The VW Group has recently recommended agreeing to settle claims against four of its former executives relating to the ’Dieselgate’ emissions cheating scandal, during which 11 million vehicles produced by the VW Group were fitted with “defeat device” software that allowed them to pass emissions tests. If approved, the VW Group will receive €288m (£247.5m) in settlement of these claims against some of its former executives, which include the former CEO of the VW Group, Martin Winterkorn and the former CEO of Audi AG (a VW Group company), Rupert Stadler.

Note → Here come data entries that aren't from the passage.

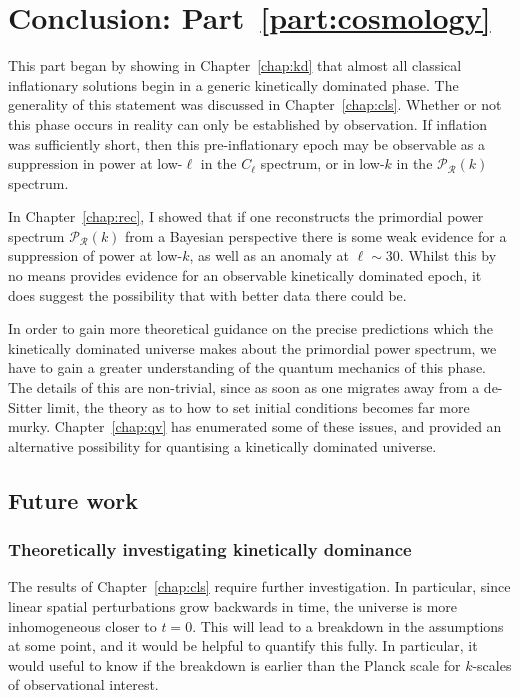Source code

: \chapter*{Conclusion: Part~\ref{part:cosmology}}

This part began by showing in Chapter~\ref{chap:kd} that almost all classical inflationary solutions begin in a generic kinetically dominated phase. The generality of this statement was discussed in Chapter~\ref{chap:cls}. 
Whether or not this phase occurs in reality can only be established by observation. If inflation was sufficiently short, then this pre-inflationary epoch may be observable as a suppression in power at low-$\ell$ in the $C_\ell$ spectrum, or in low-$k$ in the $\mathcal{P}_\mathcal{R}(k)$ spectrum. 

In Chapter~\ref{chap:rec}, I showed that if one reconstructs the primordial power spectrum $\mathcal{P}_\mathcal{R}(k)$ from a Bayesian perspective there is some weak evidence for a suppression of power at low-$k$, as well as an anomaly at $\ell\sim30$. Whilst this by no means provides evidence for an observable kinetically dominated epoch, it does suggest the possibility that with better data there could be.

In order to gain more theoretical guidance on the precise predictions which the kinetically dominated universe makes about the primordial power spectrum, we have to gain a greater understanding of the quantum mechanics of this phase. The details of this are non-trivial, since as soon as one migrates away from a de-Sitter limit, the theory as to how to set initial conditions becomes far more murky. Chapter~\ref{chap:qv} has enumerated some of these issues, and provided an alternative possibility for quantising a kinetically dominated universe.

\section*{Future work}
\subsection*{Theoretically investigating kinetically dominance}
The results of Chapter~\ref{chap:cls} require further investigation. In particular, since linear spatial perturbations grow backwards in time, the universe is more inhomogeneous closer to $t=0$. This will lead to a breakdown in the assumptions at some point, and it would be helpful to quantify this fully. In particular, it would useful to know if the breakdown is earlier than the Planck scale for $k$-scales of observational interest.

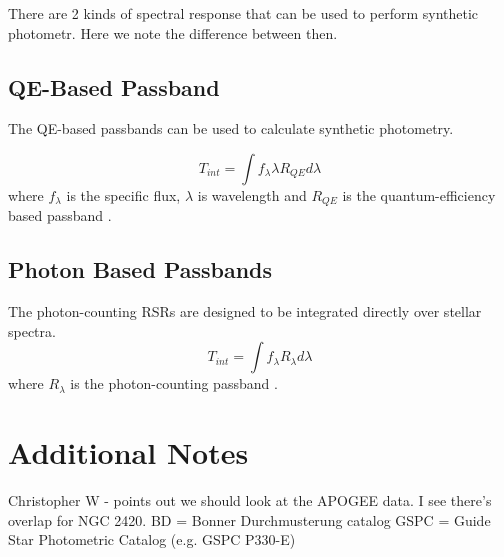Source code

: \documentclass{aastex6}
\begin{document}
There are 2 kinds of spectral response that can be used to perform synthetic photometr.
Here we note the difference between then.

\subsection{QE-Based Passband}
The QE-based passbands can be used to calculate synthetic photometry.

\begin{equation}
T_{int} = \int{f_\lambda \lambda R_{QE} d\lambda} 
\end{equation}
where $f_\lambda$ is the specific flux, $\lambda$ is wavelength and $R_{QE}$ is the quantum-efficiency based passband \citep[e.g][]{bessel2000fundamentalPhot}.

\subsection{Photon Based Passbands}
The photon-counting RSRs are designed to be integrated directly over stellar spectra.
\begin{equation}
T_{int} = \int{f_\lambda R_{\lambda} d\lambda} 
\end{equation}
where $R_{\lambda}$ is the photon-counting passband \citep[e.g][]{cohen2003}.

\section{Additional Notes}

Christopher W - points out we should look at the APOGEE data. I see there's overlap for NGC 2420.
BD = Bonner Durchmusterung catalog
GSPC = Guide Star Photometric Catalog (e.g. GSPC P330-E)

\end{document}
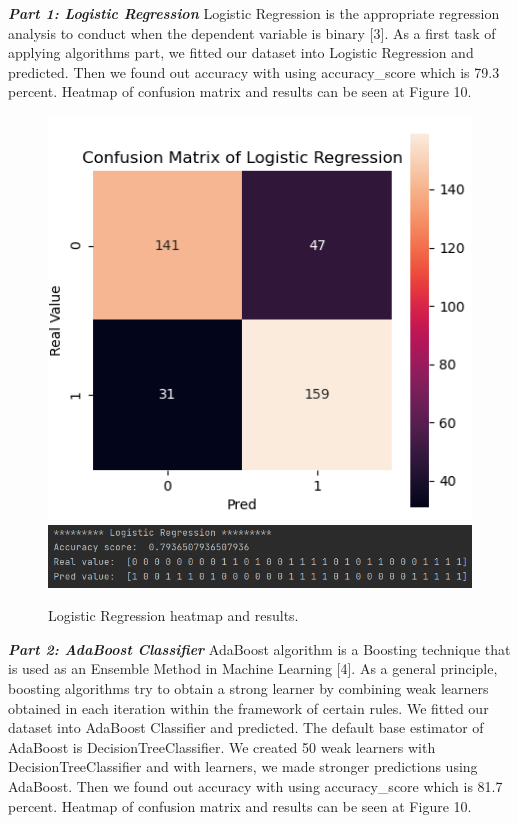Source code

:\documentclass[onecolumn]{article}
\begin{document}
\textbf{\emph{Part 1: Logistic Regression}}\bigbreak
Logistic Regression is the appropriate regression analysis to conduct when the dependent variable is binary [3]. As a first task of applying algorithms part, we fitted our dataset into Logistic Regression and predicted. Then we found out accuracy with using accuracy\_score which is 79.3 percent. Heatmap of confusion matrix and results can be seen at Figure 10. \bigbreak

\begin{figure}[h]
\centering
{\centering
    \includegraphics[width=.49\linewidth]{fig/fig_log2.png}
        \label{figure11}}
{\centering
    \includegraphics[width=.49\linewidth]{fig/fig_log1.png}
        \label{figure12}}
\caption{\label{Logistic Regression}Logistic Regression heatmap and results.}
\end{figure}

\textbf{\emph{Part 2: AdaBoost Classifier}}\bigbreak
AdaBoost algorithm is a Boosting technique that is used as an Ensemble Method in Machine Learning [4]. As a general principle, boosting algorithms try to obtain a strong learner by combining weak learners obtained in each iteration within the framework of certain rules. We fitted our dataset into AdaBoost Classifier and predicted. The default base estimator of AdaBoost is DecisionTreeClassifier. We created 50 weak learners with DecisionTreeClassifier and with learners, we made stronger predictions using AdaBoost. Then we found out accuracy with using accuracy\_score which is 81.7 percent. Heatmap of confusion matrix and results can be seen at Figure 10. \bigbreak
\end{document}
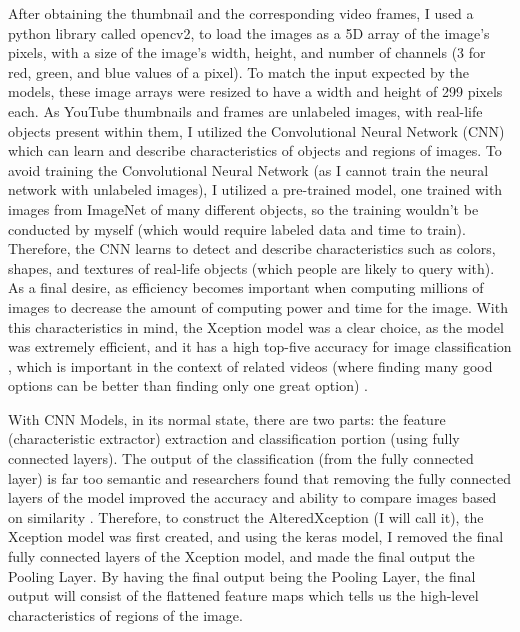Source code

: \documentclass[10pt,twocolumn]{article}
\begin{document}
After obtaining the thumbnail and the corresponding video frames, I used a python library called opencv2, to load the images as a 5D array of the image's pixels, with a size of the image's width, height, and number of channels (3 for red, green, and blue values of a pixel). To match the input expected by the models, these image arrays were resized to have a width and height of 299 pixels each. As YouTube thumbnails and frames are unlabeled images, with real-life objects present within them, I utilized the Convolutional Neural Network (CNN) which can learn and describe characteristics of objects and regions of images. To avoid training the Convolutional Neural Network (as I cannot train the neural network with unlabeled images), I utilized a pre-trained model, one trained with images from ImageNet of many different objects, so the training wouldn't be conducted by myself (which would require labeled data and time to train). Therefore, the CNN learns to detect and describe characteristics such as colors, shapes, and textures of real-life objects (which people are likely to query with). As a final desire, as efficiency becomes important when computing millions of images to decrease the amount of computing power and time for the image. With this characteristics in mind, the Xception model was a clear choice, as the model was extremely efficient, and it has a high top-five accuracy for image classification \cite{Chollet2017}, which is important in the context of related videos (where finding many good options can be better than finding only one great option) \cite{Stancic2022}. 

With CNN Models, in its normal state, there are two parts: the feature (characteristic extractor) extraction and classification portion (using fully connected layers). The output of the classification (from the fully connected layer) is far too semantic and researchers found that removing the fully connected layers of the model improved the accuracy and ability to compare images based on similarity \cite{Qian2020}. Therefore, to construct the AlteredXception (I will call it), the Xception model was first created, and using the keras model, I removed the final fully connected layers of the Xception model, and made the final output the Pooling Layer. By having the final output being the Pooling Layer, the final output will consist of the flattened feature maps which tells us the high-level characteristics of regions of the image.
\end{document}
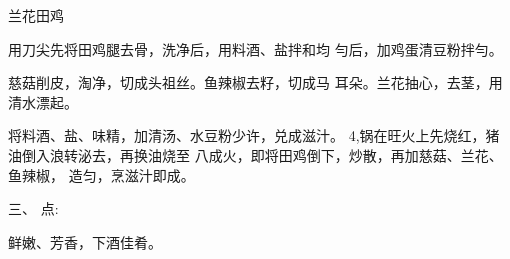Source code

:\begin{recipe}{兰花田鸡}

\ingredients




\cooking

\step 	用刀尖先将田鸡腿去骨，洗净后，用料酒、盐拌和均 勻后，加鸡蛋清豆粉拌勻。

\step 	慈菇削皮，淘净，切成头祖丝。鱼辣椒去籽，切成马 耳朵。兰花抽心，去茎，用清水漂起。

将料酒、盐、味精，加清汤、水豆粉少许，兑成滋汁。 4,锅在旺火上先烧红，猪油倒入浪转泌去，再换油烧至 八成火，即将田鸡倒下，炒散，再加慈菇、兰花、鱼辣椒， 造匀，烹滋汁即成。

三、 	点:

鲜嫩、芳香，下酒佳肴。

\end{recipe}

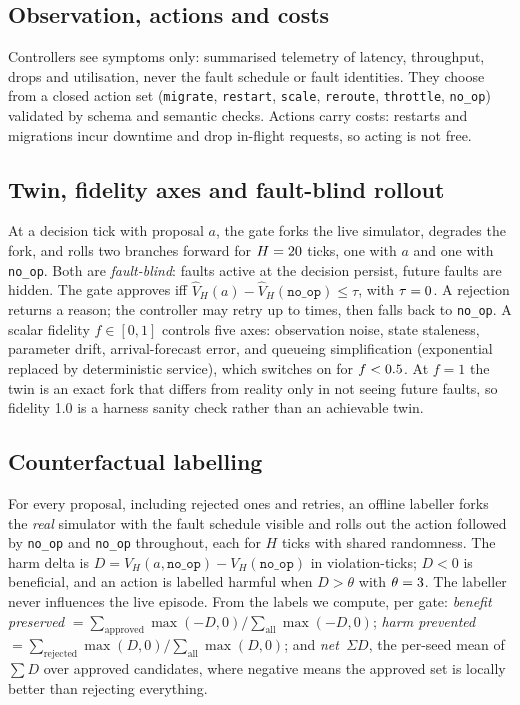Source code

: \documentclass[conference]{IEEEtran}
\newcommand{\netSD}{net~$\Sigma D$}
\begin{document}
\subsection{Observation, actions and costs}
Controllers see symptoms only: summarised telemetry of latency, throughput, drops and utilisation, never the fault schedule or fault identities. They choose from a closed action set (\texttt{migrate}, \texttt{restart}, \texttt{scale}, \texttt{reroute}, \texttt{throttle}, \texttt{no\_op}) validated by schema and semantic checks. Actions carry costs: restarts and migrations incur downtime and drop in-flight requests, so acting is not free.

\subsection{Twin, fidelity axes and fault-blind rollout}
At a decision tick with proposal $a$, the gate forks the live simulator, degrades the fork, and rolls two branches forward for $H=\Horizon$ ticks, one with $a$ and one with \texttt{no\_op}. Both are \emph{fault-blind}: faults active at the decision persist, future faults are hidden. The gate approves iff $\hat V_H(a) - \hat V_H(\texttt{no\_op}) \le \tau$, with $\tau=\GateTau$. A rejection returns a reason; the controller may retry up to \RetryCap{} times, then falls back to \texttt{no\_op}. A scalar fidelity $f\in[0,1]$ controls five axes: observation noise, state staleness, parameter drift, arrival-forecast error, and queueing simplification (exponential replaced by deterministic service), which switches on for $f<\SwitchThreshold$. At $f=1$ the twin is an exact fork that differs from reality only in not seeing future faults, so fidelity 1.0 is a harness sanity check rather than an achievable twin.

\subsection{Counterfactual labelling}
For every proposal, including rejected ones and retries, an offline labeller forks the \emph{real} simulator with the fault schedule visible and rolls out the action followed by \texttt{no\_op} and \texttt{no\_op} throughout, each for $H$ ticks with shared randomness. The harm delta is $D = V_H(a,\texttt{no\_op}) - V_H(\texttt{no\_op})$ in violation-ticks; $D<0$ is beneficial, and an action is labelled harmful when $D>\theta$ with $\theta=\HarmTheta$. The labeller never influences the live episode. From the labels we compute, per gate: \emph{benefit preserved} $=\sum_{\text{approved}}\max(-D,0)/\sum_{\text{all}}\max(-D,0)$; \emph{harm prevented} $=\sum_{\text{rejected}}\max(D,0)/\sum_{\text{all}}\max(D,0)$; and \emph{\netSD{}}, the per-seed mean of $\sum D$ over approved candidates, where negative means the approved set is locally better than rejecting everything.
\end{document}
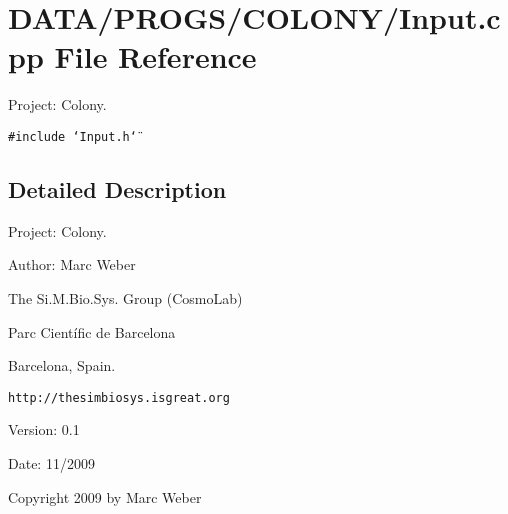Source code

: \section{DATA/PROGS/COLONY/Input.cpp File Reference}
\label{Input_8cpp}
Project: Colony. 

{\tt \#include \char`\"{}Input.h\char`\"{}}\par


\subsection{Detailed Description}
Project: Colony. 

\begin{Desc}
\item[Author:]Marc Weber\par
 The Si.M.Bio.Sys. Group (CosmoLab)\par
 Parc Científic de Barcelona\par
 Barcelona, Spain.\par
 {\tt http://thesimbiosys.isgreat.org} \end{Desc}
\begin{Desc}
\item[Version:]0.1 \end{Desc}
\begin{Desc}
\item[Date:]11/2009\end{Desc}
Copyright 2009 by Marc Weber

According to a report from law firm Gleiss Lutz, which was commissioned by the Supervisory Board of the VW Group, “negligent breaches of duty” occurred in the upper echelons of the VW Group management shortly before use of the defeat devices were publicly admitted by the company. Neither Winterkorn or Stadler are being accused of involvement in the development of the defeat devices.
The VW Group said €270m of this settlement will be met by the VW Group’s directors’ and officers’ insurance policies, which protect the company against certain actions or inactions taken by its senior management, while the remainder of the settlement amount will include payments from the four executives themselves, including a payment of €11m from Winterkorn and €4.1m from Stadler. The terms of the settlement will require formal approval at the VW Group’s annual general meeting, due to be held on 22 July. The first €25m of the D&O policy pay-outs will be borne by the VW Group’s lead insurer, Zurich, with other layers due to be paid out by Axa XL and a variety of Lloyd’s of London syndicates.
The proposed compensation that VW Group will receive under the D&O policies is noteworthy on several accounts.
First, assuming it is ratified later this month, it will be one of the largest compensation payments of its kind in European history. However, it may not be the only one of its kind, as it is now clear that the Dieselgate scandal goes beyond actions by the VW Group and that many other major vehicle manufacturers are accused of having used defeat device software during the same period to allow their diesel vehicles to pass emissions tests.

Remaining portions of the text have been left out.